Israel economy shrinks for first time in more than 5 years

Growth for all of 2014 is projected at 2.2 percent, with Israel's 50-day war in July and August having shaved off about half a percentage point.

Finance Minister Yair Lapid (photo credit: MARC ISRAEL SELLEM/THE JERUSALEM POST)
Finance Minister Yair Lapid
(photo credit: MARC ISRAEL SELLEM/THE JERUSALEM POST)
Israel’s economy shrank an annualized, seasonally adjusted 0.4 percent in the third quarter of the year, according to Central Bureau of Statistics data released on Sunday.
The economic pullback reflects financial damage from Operation Protective Edge against Hamas in the Gaza Strip, which raged through more than half the period covered in the data. It was the first quarterly decline in the nation’s GDP since 2009 during the global financial crisis.
The 50-day war, which saw a steady stream of Hamas rockets fired at Israeli communities, came as the economy was already slowing On Sunday, the estimate for second-quarter growth, which had been registered at an anemic 1.7% annual rate, was revised upward to 2.2%, and first-quarter growth was revised up from 2.5% to 3.2%.
The war badly hurt incoming tourism.

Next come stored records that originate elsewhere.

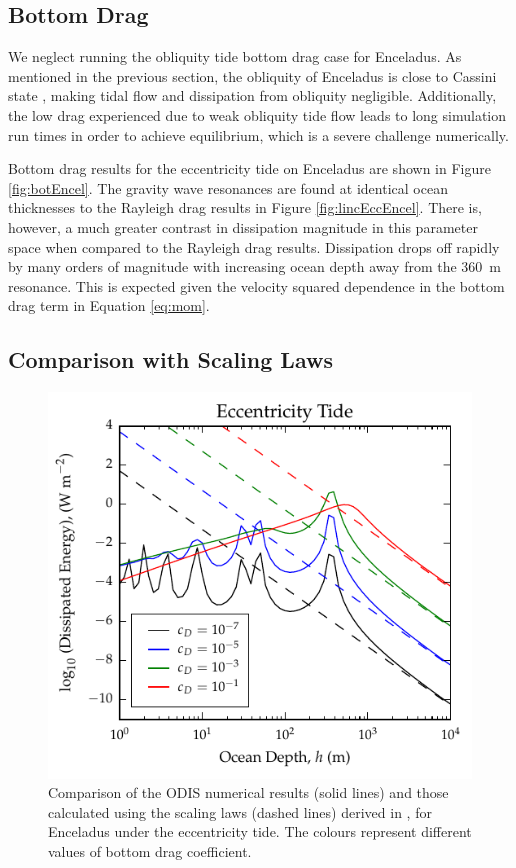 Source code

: \subsection{Bottom Drag}

We neglect running the obliquity tide bottom drag case for Enceladus. As mentioned in the previous section, the obliquity of Enceladus is close to Cassini state \citep{chen2011obliquity,chen2013tidal}, making tidal flow and dissipation from obliquity negligible. Additionally, the low drag experienced due to weak obliquity tide flow leads to long simulation run times in order to achieve equilibrium, which is a severe challenge numerically.

Bottom drag results for the eccentricity tide on Enceladus are shown in Figure \ref{fig:botEncel}. The gravity wave resonances are found at identical ocean thicknesses to the Rayleigh drag results in Figure \ref{fig:lincEccEncel}. There is, however, a much greater contrast in dissipation magnitude in this parameter space when compared to the Rayleigh drag results. Dissipation drops off rapidly by many orders of magnitude with increasing ocean depth away from the \SI{360}{\metre} resonance. This is expected given the velocity squared dependence in the bottom drag term in Equation \ref{eq:mom}. 

\subsection{Comparison with Scaling Laws}

\begin{figure}[!b]
\centering
\includegraphics[width=0.85\linewidth]{Figures/enceladus_scaling}
\caption{Comparison of the ODIS numerical results (solid lines) and those calculated using the scaling laws (dashed lines) derived in \citet{chen2013tidal}, for Enceladus under the eccentricity tide. The colours represent different values of bottom drag coefficient. \label{fig:scalEncel}}
\end{figure}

Israel was set to have a record year in tourism, but is now projected to register a 7% drop in foreign tourists.
In October, for example, 19% fewer visitors came to Israel in comparison with the same month the previous year.
According to the CBS, the GDP drop reflected a decline in fixed capital formation, but both private spending and government spending increased.
The Finance Ministry said the damage from the campaign was not expected to be long-term, and that it still expects economic growth of 2.4% this year and 2.8% next year.
In its November interest rate discussion, the Bank of Israel Monetary Committee anticipated a drop in third-quarter activity, but concluded that “most of the slowdown in activity derives from Operation Protective Edge.”
The central bank has pursued an aggressive monetary policy in recent months, leaving the interest rate at a record low of 0.25% in an attempt to spur economic growth, keep the shekel from strengthening, and return inflation to its target.
On Friday, CBS figures showed that the average inflation rate over the past year had fallen for the second month in a row, though the monthly inflation rate was just barely above zero, at 0.3%.
The bank’s target for inflation is between 1% and 3% for the year.
BoI Gov. Karnit Flug has said the bank would consider “other tools,” a possible reference to quantitative easing policies of the sort employed by the US Federal Reserve for six years following the financial crisis.
The next interest rate decision is due next Monday.
Given the fighting and the slowdown in construction starts, the negative growth was no surprise, according to Ofer Klein, head of the economics and research division at Harel Finance. In fact, he noted there was also positive news in the data.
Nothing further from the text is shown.